Task directions:
Extract every record, exactly as written, and ignore the pictures.

Given entries:
· · · ·
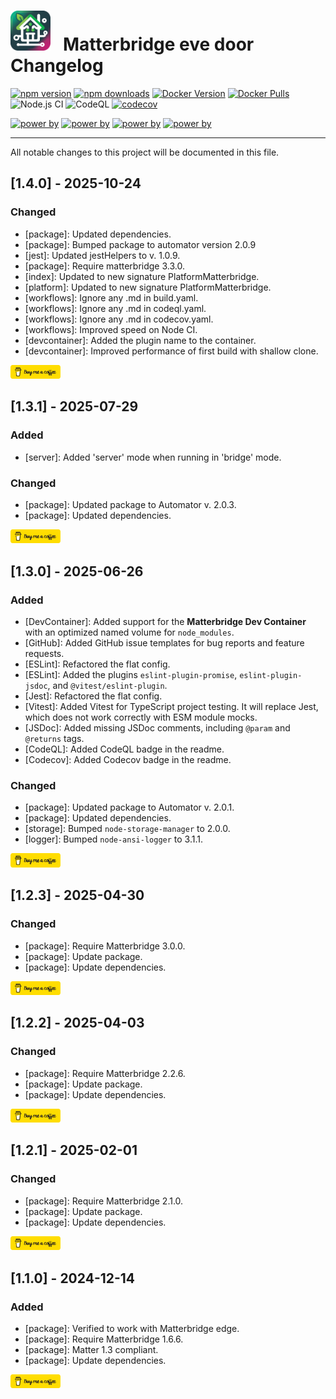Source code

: # <img src="matterbridge.svg" alt="Matterbridge Logo" width="64px" height="64px">&nbsp;&nbsp;&nbsp;Matterbridge eve door Changelog

[![npm version](https://img.shields.io/npm/v/matterbridge-eve-door.svg)](https://www.npmjs.com/package/matterbridge-eve-door)
[![npm downloads](https://img.shields.io/npm/dt/matterbridge-eve-door.svg)](https://www.npmjs.com/package/matterbridge-eve-door)
[![Docker Version](https://img.shields.io/docker/v/luligu/matterbridge?label=docker%20version&sort=semver)](https://hub.docker.com/r/luligu/matterbridge)
[![Docker Pulls](https://img.shields.io/docker/pulls/luligu/matterbridge.svg)](https://hub.docker.com/r/luligu/matterbridge)
![Node.js CI](https://github.com/Luligu/matterbridge-eve-door/actions/workflows/build-matterbridge-plugin.yml/badge.svg)
![CodeQL](https://github.com/Luligu/matterbridge-eve-door/actions/workflows/codeql.yml/badge.svg)
[![codecov](https://codecov.io/gh/Luligu/matterbridge-eve-door/branch/main/graph/badge.svg)](https://codecov.io/gh/Luligu/mmatterbridge-eve-door)

[![power by](https://img.shields.io/badge/powered%20by-matterbridge-blue)](https://www.npmjs.com/package/matterbridge)
[![power by](https://img.shields.io/badge/powered%20by-matter--history-blue)](https://www.npmjs.com/package/matter-history)
[![power by](https://img.shields.io/badge/powered%20by-node--ansi--logger-blue)](https://www.npmjs.com/package/node-ansi-logger)
[![power by](https://img.shields.io/badge/powered%20by-node--persist--manager-blue)](https://www.npmjs.com/package/node-persist-manager)

---

All notable changes to this project will be documented in this file.

## [1.4.0] - 2025-10-24

### Changed

- [package]: Updated dependencies.
- [package]: Bumped package to automator version 2.0.9
- [jest]: Updated jestHelpers to v. 1.0.9.
- [package]: Require matterbridge 3.3.0.
- [index]: Updated to new signature PlatformMatterbridge.
- [platform]: Updated to new signature PlatformMatterbridge.
- [workflows]: Ignore any .md in build.yaml.
- [workflows]: Ignore any .md in codeql.yaml.
- [workflows]: Ignore any .md in codecov.yaml.
- [workflows]: Improved speed on Node CI.
- [devcontainer]: Added the plugin name to the container.
- [devcontainer]: Improved performance of first build with shallow clone.

<a href="https://www.buymeacoffee.com/luligugithub">
  <img src="bmc-button.svg" alt="Buy me a coffee" width="80">
</a>

## [1.3.1] - 2025-07-29

### Added

- [server]: Added 'server' mode when running in 'bridge' mode.

### Changed

- [package]: Updated package to Automator v. 2.0.3.
- [package]: Updated dependencies.

<a href="https://www.buymeacoffee.com/luligugithub">
  <img src="bmc-button.svg" alt="Buy me a coffee" width="80">
</a>

## [1.3.0] - 2025-06-26

### Added

- [DevContainer]: Added support for the **Matterbridge Dev Container** with an optimized named volume for `node_modules`.
- [GitHub]: Added GitHub issue templates for bug reports and feature requests.
- [ESLint]: Refactored the flat config.
- [ESLint]: Added the plugins `eslint-plugin-promise`, `eslint-plugin-jsdoc`, and `@vitest/eslint-plugin`.
- [Jest]: Refactored the flat config.
- [Vitest]: Added Vitest for TypeScript project testing. It will replace Jest, which does not work correctly with ESM module mocks.
- [JSDoc]: Added missing JSDoc comments, including `@param` and `@returns` tags.
- [CodeQL]: Added CodeQL badge in the readme.
- [Codecov]: Added Codecov badge in the readme.

### Changed

- [package]: Updated package to Automator v. 2.0.1.
- [package]: Updated dependencies.
- [storage]: Bumped `node-storage-manager` to 2.0.0.
- [logger]: Bumped `node-ansi-logger` to 3.1.1.

<a href="https://www.buymeacoffee.com/luligugithub">
  <img src="bmc-button.svg" alt="Buy me a coffee" width="80">
</a>

## [1.2.3] - 2025-04-30

### Changed

- [package]: Require Matterbridge 3.0.0.
- [package]: Update package.
- [package]: Update dependencies.

<a href="https://www.buymeacoffee.com/luligugithub">
  <img src="bmc-button.svg" alt="Buy me a coffee" width="80">
</a>

## [1.2.2] - 2025-04-03

### Changed

- [package]: Require Matterbridge 2.2.6.
- [package]: Update package.
- [package]: Update dependencies.

<a href="https://www.buymeacoffee.com/luligugithub">
  <img src="bmc-button.svg" alt="Buy me a coffee" width="80">
</a>

## [1.2.1] - 2025-02-01

### Changed

- [package]: Require Matterbridge 2.1.0.
- [package]: Update package.
- [package]: Update dependencies.

<a href="https://www.buymeacoffee.com/luligugithub">
  <img src="bmc-button.svg" alt="Buy me a coffee" width="80">
</a>

## [1.1.0] - 2024-12-14

### Added

- [package]: Verified to work with Matterbridge edge.
- [package]: Require Matterbridge 1.6.6.
- [package]: Matter 1.3 compliant.
- [package]: Update dependencies.

<a href="https://www.buymeacoffee.com/luligugithub">
  <img src="bmc-button.svg" alt="Buy me a coffee" width="80">
</a>

<!-- Commented out section
## [1.1.2] - 2024-03-08

### Added

- [Feature 1]: Description of the feature.
- [Feature 2]: Description of the feature.

### Changed

- [Feature 3]: Description of the change.
- [Feature 4]: Description of the change.

### Deprecated

- [Feature 5]: Description of the deprecation.

### Removed

- [Feature 6]: Description of the removal.

### Fixed

- [Bug 1]: Description of the bug fix.
- [Bug 2]: Description of the bug fix.

### Security

- [Security 1]: Description of the security improvement.
-->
· · · ·
Task answer:
Source code

: # <img src="matterbridge.svg" alt="Matterbridge Logo" width="64px" height="64px">&nbsp;&nbsp;&nbsp;Matterbridge eve door Changelog

[![npm version](https://img.shields.io/npm/v/matterbridge-eve-door.svg)](https://www.npmjs.com/package/matterbridge-eve-door)
[![npm downloads](https://img.shields.io/npm/dt/matterbridge-eve-door.svg)](https://www.npmjs.com/package/matterbridge-eve-door)
[![Docker Version](https://img.shields.io/docker/v/luligu/matterbridge?label=docker%20version&sort=semver)](https://hub.docker.com/r/luligu/matterbridge)
[![Docker Pulls](https://img.shields.io/docker/pulls/luligu/matterbridge.svg)](https://hub.docker.com/r/luligu/matterbridge)
![Node.js CI](https://github.com/Luligu/matterbridge-eve-door/actions/workflows/build-matterbridge-plugin.yml/badge.svg)
![CodeQL](https://github.com/Luligu/matterbridge-eve-door/actions/workflows/codeql.yml/badge.svg)
[![codecov](https://codecov.io/gh/Luligu/matterbridge-eve-door/branch/main/graph/badge.svg)](https://codecov.io/gh/Luligu/mmatterbridge-eve-door)

[![power by](https://img.shields.io/badge/powered%20by-matterbridge-blue)](https://www.npmjs.com/package/matterbridge)
[![power by](https://img.shields.io/badge/powered%20by-matter--history-blue)](https://www.npmjs.com/package/matter-history)
[![power by](https://img.shields.io/badge/powered%20by-node--ansi--logger-blue)](https://www.npmjs.com/package/node-ansi-logger)
[![power by](https://img.shields.io/badge/powered%20by-node--persist--manager-blue)](https://www.npmjs.com/package/node-persist-manager)

---

All notable changes to this project will be documented in this file.

## [1.4.0] - 2025-10-24

### Changed

- [package]: Updated dependencies.
- [package]: Bumped package to automator version 2.0.9
- [jest]: Updated jestHelpers to v. 1.0.9.
- [package]: Require matterbridge 3.3.0.
- [index]: Updated to new signature PlatformMatterbridge.
- [platform]: Updated to new signature PlatformMatterbridge.
- [workflows]: Ignore any .md in build.yaml.
- [workflows]: Ignore any .md in codeql.yaml.
- [workflows]: Ignore any .md in codecov.yaml.
- [workflows]: Improved speed on Node CI.
- [devcontainer]: Added the plugin name to the container.
- [devcontainer]: Improved performance of first build with shallow clone.

<a href="https://www.buymeacoffee.com/luligugithub">
  <img src="bmc-button.svg" alt="Buy me a coffee" width="80">
</a>

## [1.3.1] - 2025-07-29

### Added

- [server]: Added 'server' mode when running in 'bridge' mode.

### Changed

- [package]: Updated package to Automator v. 2.0.3.
- [package]: Updated dependencies.

<a href="https://www.buymeacoffee.com/luligugithub">
  <img src="bmc-button.svg" alt="Buy me a coffee" width="80">
</a>

## [1.3.0] - 2025-06-26

### Added

- [DevContainer]: Added support for the **Matterbridge Dev Container** with an optimized named volume for `node_modules`.
- [GitHub]: Added GitHub issue templates for bug reports and feature requests.
- [ESLint]: Refactored the flat config.
- [ESLint]: Added the plugins `eslint-plugin-promise`, `eslint-plugin-jsdoc`, and `@vitest/eslint-plugin`.
- [Jest]: Refactored the flat config.
- [Vitest]: Added Vitest for TypeScript project testing. It will replace Jest, which does not work correctly with ESM module mocks.
- [JSDoc]: Added missing JSDoc comments, including `@param` and `@returns` tags.
- [CodeQL]: Added CodeQL badge in the readme.
- [Codecov]: Added Codecov badge in the readme.

### Changed

- [package]: Updated package to Automator v. 2.0.1.
- [package]: Updated dependencies.
- [storage]: Bumped `node-storage-manager` to 2.0.0.
- [logger]: Bumped `node-ansi-logger` to 3.1.1.

<a href="https://www.buymeacoffee.com/luligugithub">
  <img src="bmc-button.svg" alt="Buy me a coffee" width="80">
</a>

## [1.2.3] - 2025-04-30

### Changed

- [package]: Require Matterbridge 3.0.0.
- [package]: Update package.
- [package]: Update dependencies.

<a href="https://www.buymeacoffee.com/luligugithub">
  <img src="bmc-button.svg" alt="Buy me a coffee" width="80">
</a>

## [1.2.2] - 2025-04-03

### Changed

- [package]: Require Matterbridge 2.2.6.
- [package]: Update package.
- [package]: Update dependencies.

<a href="https://www.buymeacoffee.com/luligugithub">
  <img src="bmc-button.svg" alt="Buy me a coffee" width="80">
</a>

## [1.2.1] - 2025-02-01

### Changed

- [package]: Require Matterbridge 2.1.0.
- [package]: Update package.
- [package]: Update dependencies.

<a href="https://www.buymeacoffee.com/luligugithub">
  <img src="bmc-button.svg" alt="Buy me a coffee" width="80">
</a>

## [1.1.0] - 2024-12-14

### Added

- [package]: Verified to work with Matterbridge edge.
- [package]: Require Matterbridge 1.6.6.
- [package]: Matter 1.3 compliant.
- [package]: Update dependencies.

<a href="https://www.buymeacoffee.com/luligugithub">
  <img src="bmc-button.svg" alt="Buy me a coffee" width="80">
</a>

<!-- Commented out section
## [1.1.2] - 2024-03-08

### Added

- [Feature 1]: Description of the feature.
- [Feature 2]: Description of the feature.

### Changed

- [Feature 3]: Description of the change.
- [Feature 4]: Description of the change.

### Deprecated

- [Feature 5]: Description of the deprecation.

### Removed

- [Feature 6]: Description of the removal.

### Fixed

- [Bug 1]: Description of the bug fix.
- [Bug 2]: Description of the bug fix.

### Security

- [Security 1]: Description of the security improvement.
-->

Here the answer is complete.